**EXERCISE:**
For the data below, retype word for word the lines from the one containing "- **Bijak** Flutter + Getx [E-Commerce]" through the one containing "- [2021-02-22-林郑月娥率1"; drop the pictures.

RECORDS FOR THIS EXERCISE START

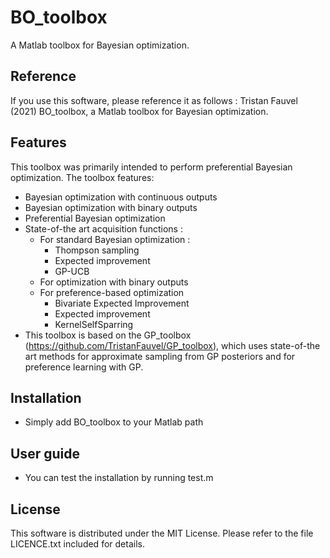 # BO_toolbox
 A Matlab toolbox for Bayesian optimization.

## Reference

If you use this software, please reference it as follows : Tristan Fauvel (2021) BO_toolbox, a Matlab toolbox for Bayesian optimization.

## Features
This toolbox was primarily intended to perform preferential Bayesian optimization. The toolbox features:
* Bayesian optimization with continuous outputs
* Bayesian optimization with binary outputs
* Preferential Bayesian optimization
* State-of-the art acquisition functions :
  * For standard Bayesian optimization :
    * Thompson sampling
    * Expected improvement
    * GP-UCB
  * For optimization with binary outputs
  * For preference-based optimization
    * Bivariate Expected Improvement
    * Expected improvement
    * KernelSelfSparring
* This toolbox is based on the GP_toolbox (https://github.com/TristanFauvel/GP_toolbox), which uses state-of-the art methods for approximate sampling from GP posteriors and for preference learning with GP.

## Installation
* Simply add BO_toolbox to your Matlab path

## User guide
* You can test the installation by running test.m

## License
This software is distributed under the MIT License. Please refer to the file LICENCE.txt included for details.
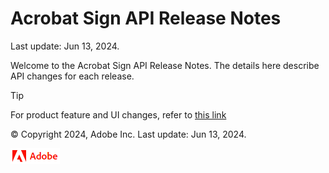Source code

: 
# Acrobat Sign API Release Notes

Last update: Jun 13, 2024.

Welcome to the Acrobat Sign API Release Notes. The details here describe API changes for each release.

<InlineAlert slots="header, text" />

Tip

For product feature and UI changes, refer to [this link](https://helpx.adobe.com/sign/release-notes/adobe-sign.html)

© Copyright 2024, Adobe Inc. Last update: Jun 13, 2024.

![](../_static/adobelogo.png)
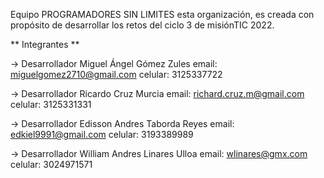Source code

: Equipo PROGRAMADORES SIN LIMITES 
esta organización, es creada con propósito de desarrollar los retos del ciclo 3 de misiónTIC 2022.

** Integrantes **

-> Desarrollador 
Miguel Ángel Gómez Zules 
email: miguelgomez2710@gmail.com
celular: 3125337722



-> Desarrollador 
Ricardo  Cruz  Murcia 
email: richard.cruz.m@gmail.com
celular: 3125331331


-> Desarrollador 
Edisson Andres Taborda Reyes
email: edkiel9991@gmail.com
celular: 3193389989

-> Desarrollador 
William Andres Linares Ulloa
email: wlinares@gmx.com
celular: 3024971571
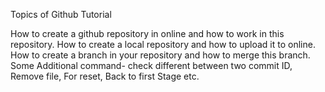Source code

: Topics of Github Tutorial

How to create a github repository in online and how to work in this repository.
How to create a local repository and how to upload it to online.
How to create a branch in your repository and how to merge this branch.
Some Additional command- check different between two commit ID, Remove file, For reset, Back to first Stage etc.
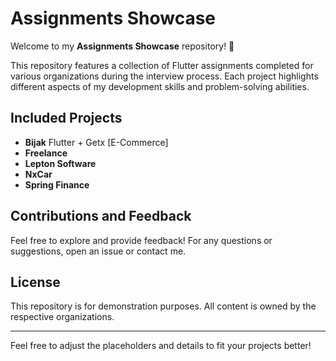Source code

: # Assignments Showcase

Welcome to my **Assignments Showcase** repository! 🎉

This repository features a collection of Flutter assignments completed for various organizations during the interview process. Each project highlights different aspects of my development skills and problem-solving abilities.

## Included Projects
- **Bijak** Flutter + Getx [E-Commerce]
- **Freelance**
- **Lepton Software**
- **NxCar**
- **Spring Finance**

## Contributions and Feedback

Feel free to explore and provide feedback! For any questions or suggestions, open an issue or contact me.

## License

This repository is for demonstration purposes. All content is owned by the respective organizations.

---

Feel free to adjust the placeholders and details to fit your projects better!
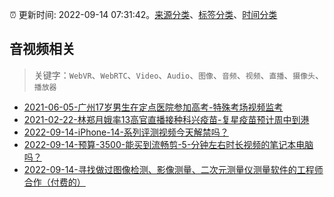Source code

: :alarm_clock: 更新时间: 2022-09-14 07:31:42。[来源分类](../README.md)、[标签分类](../TAGS.md)、[时间分类](../TIMELINE.md)

## 音视频相关


> 关键字：`WebVR`、`WebRTC`、`Video`、`Audio`、`图像`、`音频`、`视频`、`直播`、`摄像头`、`播放器`



- [2021-06-05-广州17岁男生在定点医院参加高考-特殊考场视频监考](https://m.caixin.com/m/2021-06-05/101723418.html) 
- [2021-02-22-林郑月娥率13高官直播接种科兴疫苗-复星疫苗预计周中到港](https://m.caixin.com/m/2021-02-22/101665724.html) 
- [2022-09-14-iPhone-14-系列评测视频今天解禁吗？](https://www.v2ex.com/t/879983) 
- [2022-09-14-预算-3500-能买到流畅剪-5-分钟左右时长视频的笔记本电脑吗？](https://www.v2ex.com/t/879970) 
- [2022-09-14-寻找做过图像检测、影像测量、二次元测量仪测量软件的工程师合作（付费的）](https://www.v2ex.com/t/879967)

RECORDS FOR THIS EXERCISE END

**THE ANSWER:**
- **Bijak** Flutter + Getx [E-Commerce]
- **Freelance**
- **Lepton Software**
- **NxCar**
- **Spring Finance**

## Contributions and Feedback

Feel free to explore and provide feedback! For any questions or suggestions, open an issue or contact me.

## License

This repository is for demonstration purposes. All content is owned by the respective organizations.

---

Feel free to adjust the placeholders and details to fit your projects better!
Source code

: :alarm_clock: 更新时间: 2022-09-14 07:31:42。[来源分类](../README.md)、[标签分类](../TAGS.md)、[时间分类](../TIMELINE.md)

## 音视频相关


> 关键字：`WebVR`、`WebRTC`、`Video`、`Audio`、`图像`、`音频`、`视频`、`直播`、`摄像头`、`播放器`



- [2021-06-05-广州17岁男生在定点医院参加高考-特殊考场视频监考](https://m.caixin.com/m/2021-06-05/101723418.html) 
- [2021-02-22-林郑月娥率13高官直播接种科兴疫苗-复星疫苗预计周中到港](https://m.caixin.com/m/2021-02-22/101665724.html) 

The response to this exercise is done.